Question: Find Nth fibonacci number in O(logN) time complexity.

Answer: We all know the Fibonacci recurrence as F(n+1) = F(n) + F(n-1) but we can represent this in the form a matrix as shown below:

Look at the matrix A = [ [ 1 1 ] [ 1 0 ] ] . Multiplying A with [ F(n) F(n-1) ] gives us [ F(n+1) F(n) ] , so we say that

A* [ F(n) F(n-1) ] = [ F(n+1) F(n) ]

start with [ F(1) F(0) ] , multiplying it with A gives us [ F(2) F(1) ]; again multiplying [ F(2) F(1) ] with A gives us [ F(3) F(2) ] and so on...

A* [ F(1) F(0) ] = [ F(2) F(1) ]
A* [ F(2) F(1) ] = [ F(3) F(2) ] = A^2 * [ F(1) F(0) ]
A* [ F(3) F(2) ] = [ F(4) F(3) ] = A^3 * [ F(1) F(0) ]
..
..
..
..
A* [ F(n) F(n-1) ] = [ F(n+1) F(n) ] = A^n * [ F(1) F(0) ]

So all that is left is finding the nth power of the matrix A. Well, this can be computed in O(log n) time, by recursive doubling. The idea is, to find A^n , we can do R = A^(n/2) * A^(n/2) and if n is odd, we need do multiply with an A at the end. The following pseudo code shows the same.

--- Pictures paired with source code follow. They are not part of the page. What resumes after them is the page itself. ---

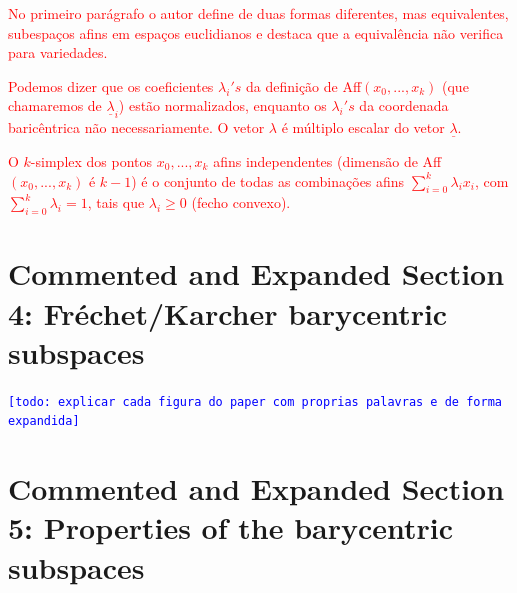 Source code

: \documentclass[a4paper,titlepage]{article}
\newcommand{\indraftnote}[1]{\textcolor{blue}{\texttt{\footnotesize [#1]}}}
\newcommand{\todo}[1]{\indraftnote{todo: #1}} %
\newcommand{\juliana}[1]{\textcolor{red}{#1}}
\begin{document}
\juliana{No primeiro parágrafo o autor define de duas formas diferentes, mas equivalentes, subespaços afins em espaços euclidianos e destaca que a equivalência não verifica para variedades.}

\juliana{Podemos dizer que os coeficientes $\lambda_i's$ da definição de Aff$(x_0 ,..., x_k)$ (que chamaremos de $\underline{\lambda}_i$) estão normalizados, enquanto os $\lambda_i's$ da coordenada baricêntrica não necessariamente. O vetor $\lambda$ é múltiplo escalar do vetor $\underline{\lambda}$.} 

\juliana{O $k$-simplex dos pontos $x_0, ..., x_k$ afins independentes (dimensão de Aff$(x_0 ,..., x_k)$ é $k-1$) é o conjunto de todas as combinações afins $\sum_{i=0}^k \lambda_i x_i$, com $\sum_{i=0}^k \lambda_i=1$, tais que $\lambda_i \geq 0$ (fecho convexo).}

{
\vspace{1em}
\vspace{1em}
}

\section{Commented and Expanded Section 4: Fréchet/Karcher barycentric subspaces}

{
\vspace{1em}
\vspace{1em}
}


\todo{explicar cada figura do paper com proprias palavras e de forma expandida}

\section{Commented and Expanded Section 5: Properties of the barycentric
subspaces}
\end{document}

Matrix findNthPower( Matrix M , power n )
{
if( n == 1 ) return M;
Matrix R = findNthPower ( M , n/2 );
R = RxR; // matrix multiplication
if( n%2 == 1 ) R = RxM; // matrix multiplication
return R;
}
In this manner, by using the magic of DP, we can get the Nth fibonacci number in O(logN).

PS: This question was asked me in Amazon Interview and I could not replied it that time. I got this answer here and sharing the same.